I plan to adapt the buddy allocator algorithm from Linux. After
reviewing the code, I found the algorithm to be simple enough that this
is realistic. In addition, the allocator will provide a means for
doing "microkernel page allocs" in a more coarse-grained fashion. For
example, the page allocator will call out to the microkernel to get
chunks of 1 MB machine pages, and then allocate from that at page
(4 KB) granularity. This means fewer VM exits. (Right now, every page
alloc/free results in a VM exit; the page allocator calls out the
microkernel for every page alloc/free; it doesn't try to do
coarse-grained alloc/frees and then track those bigger chunks.)

I also plan to allow the page allocator to "embed" its metadata in the
address space that it is managing, to cover some heap bootstrap issues.
(This embedding won't work for some use cases, like tracking uncacheable
memory - we wouldn't want to embed the RAM that contains the page
allocator metadata inside the address space region and make it
uncacheable.)

Finally, I plan to allow the page allocator to use varying granularity
for "microkernel allocs" (if applicable) and allocs for higher levels
(e.g., page allocator allocates 4 MB chunks from the microkernel, but allows
higher level code inside an LCD to alloc at 4 KB granularity).

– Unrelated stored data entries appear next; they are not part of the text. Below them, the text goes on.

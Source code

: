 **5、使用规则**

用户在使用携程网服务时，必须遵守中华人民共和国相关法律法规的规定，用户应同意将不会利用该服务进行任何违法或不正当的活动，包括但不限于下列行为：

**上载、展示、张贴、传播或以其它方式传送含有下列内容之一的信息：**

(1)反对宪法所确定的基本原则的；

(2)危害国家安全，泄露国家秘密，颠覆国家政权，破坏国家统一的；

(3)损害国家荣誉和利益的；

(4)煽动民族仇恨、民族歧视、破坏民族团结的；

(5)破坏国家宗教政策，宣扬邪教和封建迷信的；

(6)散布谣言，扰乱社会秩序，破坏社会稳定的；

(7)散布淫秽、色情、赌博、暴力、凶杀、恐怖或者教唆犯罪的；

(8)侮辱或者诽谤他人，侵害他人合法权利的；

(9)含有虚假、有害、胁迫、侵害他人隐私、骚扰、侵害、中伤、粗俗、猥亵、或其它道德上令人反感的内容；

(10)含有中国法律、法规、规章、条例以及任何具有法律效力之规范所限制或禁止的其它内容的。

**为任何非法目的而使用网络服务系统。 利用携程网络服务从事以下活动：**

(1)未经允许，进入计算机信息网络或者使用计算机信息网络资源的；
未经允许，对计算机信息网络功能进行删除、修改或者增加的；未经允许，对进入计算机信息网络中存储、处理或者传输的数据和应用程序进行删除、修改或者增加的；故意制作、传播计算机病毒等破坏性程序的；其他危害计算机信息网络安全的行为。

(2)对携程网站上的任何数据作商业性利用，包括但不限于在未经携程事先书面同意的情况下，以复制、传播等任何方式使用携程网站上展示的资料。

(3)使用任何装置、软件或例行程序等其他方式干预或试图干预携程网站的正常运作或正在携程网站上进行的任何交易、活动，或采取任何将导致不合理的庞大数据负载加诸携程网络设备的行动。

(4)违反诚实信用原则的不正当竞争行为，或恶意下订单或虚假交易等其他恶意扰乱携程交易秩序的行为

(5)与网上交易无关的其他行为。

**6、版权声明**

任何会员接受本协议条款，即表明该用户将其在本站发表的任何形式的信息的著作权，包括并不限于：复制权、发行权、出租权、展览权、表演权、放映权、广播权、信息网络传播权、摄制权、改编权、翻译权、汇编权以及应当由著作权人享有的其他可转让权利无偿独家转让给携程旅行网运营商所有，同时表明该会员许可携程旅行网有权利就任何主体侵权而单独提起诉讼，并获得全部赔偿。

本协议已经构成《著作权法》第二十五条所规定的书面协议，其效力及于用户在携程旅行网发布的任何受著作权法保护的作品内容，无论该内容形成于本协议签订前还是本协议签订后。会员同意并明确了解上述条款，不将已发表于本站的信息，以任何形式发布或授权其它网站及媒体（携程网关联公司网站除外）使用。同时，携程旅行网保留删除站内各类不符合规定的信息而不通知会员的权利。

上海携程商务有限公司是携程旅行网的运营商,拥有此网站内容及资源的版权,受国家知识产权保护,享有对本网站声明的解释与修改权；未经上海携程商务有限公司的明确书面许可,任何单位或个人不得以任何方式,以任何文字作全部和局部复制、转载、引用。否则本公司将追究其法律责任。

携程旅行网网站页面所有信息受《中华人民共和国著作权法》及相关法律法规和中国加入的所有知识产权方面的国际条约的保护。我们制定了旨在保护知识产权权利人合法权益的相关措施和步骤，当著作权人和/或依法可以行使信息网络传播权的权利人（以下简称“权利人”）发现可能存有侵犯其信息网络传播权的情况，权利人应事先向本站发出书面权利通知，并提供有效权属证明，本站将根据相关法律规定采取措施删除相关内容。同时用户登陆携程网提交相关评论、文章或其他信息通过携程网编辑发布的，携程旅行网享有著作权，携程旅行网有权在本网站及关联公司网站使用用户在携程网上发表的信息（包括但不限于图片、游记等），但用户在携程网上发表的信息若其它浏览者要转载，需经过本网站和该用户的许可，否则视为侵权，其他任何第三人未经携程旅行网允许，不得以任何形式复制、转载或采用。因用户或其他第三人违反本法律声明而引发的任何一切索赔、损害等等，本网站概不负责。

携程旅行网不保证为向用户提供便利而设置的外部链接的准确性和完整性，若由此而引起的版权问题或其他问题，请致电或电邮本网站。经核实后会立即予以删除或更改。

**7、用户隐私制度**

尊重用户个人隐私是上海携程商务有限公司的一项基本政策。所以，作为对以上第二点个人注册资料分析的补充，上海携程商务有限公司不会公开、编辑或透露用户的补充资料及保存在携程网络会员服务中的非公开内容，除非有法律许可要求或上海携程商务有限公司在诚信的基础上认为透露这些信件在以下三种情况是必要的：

The page allocator data structure (there can be multiple instances)
will be used exclusively inside an LCD for guest physical address
space management.

resource tree planned implementation:

I plan to re-use the interval tree data structure in Linux. Google
developed a nice API. (It replaced the priority tree that was once
used in the vma code.)

The resource tree will be used in isolated and non-isolated environments
(physical address -> cptr translation is needed in both).

Some alternatives/discussion:

I could use an easier bitmap first-fit algorithm for page allocation,
but this is slow (this is what we use now). I wondered if the majority
of page allocs will be on the control path, and that we may be able to
tolerate this inefficiency (and all data path operations will involve just
ring buffer operations on shared memory that is set up beforehand). But
I suspect this won't be the case. There could be some slab allocations that
happen on the data path for internal data; if the slab needs to shrink
or grow, this may trigger a call into the page allocator, which could
be slow (if it triggered a VM exit, a call on the data path could be
bloated to 2000 cycles). Maybe this is not true and my concerns are
unfounded.

It may also seem silly to have multiple page allocator instances inside
an LCD; why not just one allocator that manages the entire address
space? First, some of the dynamic regions are independent of each other:
The heap region and the ioremap region are for different purposes; having
a single allocator for both regions might be complex and error prone.
Second, you wouldn't want one allocator to track the entire
address space since its huge (the amount of allocator metadata could
be enormous, depending on the design). My intent is to abstract over
common needs from all regions (tracking free guest physical address space)
and provide some hooks for specific cases.

An alternative to the resource tree is to just use a giant array of
cptr's, one slot for each page (this is what we do now for the heap
inside an LCD). You would then translate a physical
address to an offset into the array to get the cptr for the resource
that contains that physical address (e.g. a page). There are a couple
issues with this: First, the array could be huge (for a region of
16 GBs at 4 KB granularity, the array would be 32 MBs). Second, even
if this is tolerable inside an LCD, the non-isolated code needs the
same functionality (address -> cptr translation), and setting up a
giant array for the entire host physical address space is obviously
dumb (and would need to be done *per thread* since each thread uses
its own cspace). A tree handles the sparsity a lot better.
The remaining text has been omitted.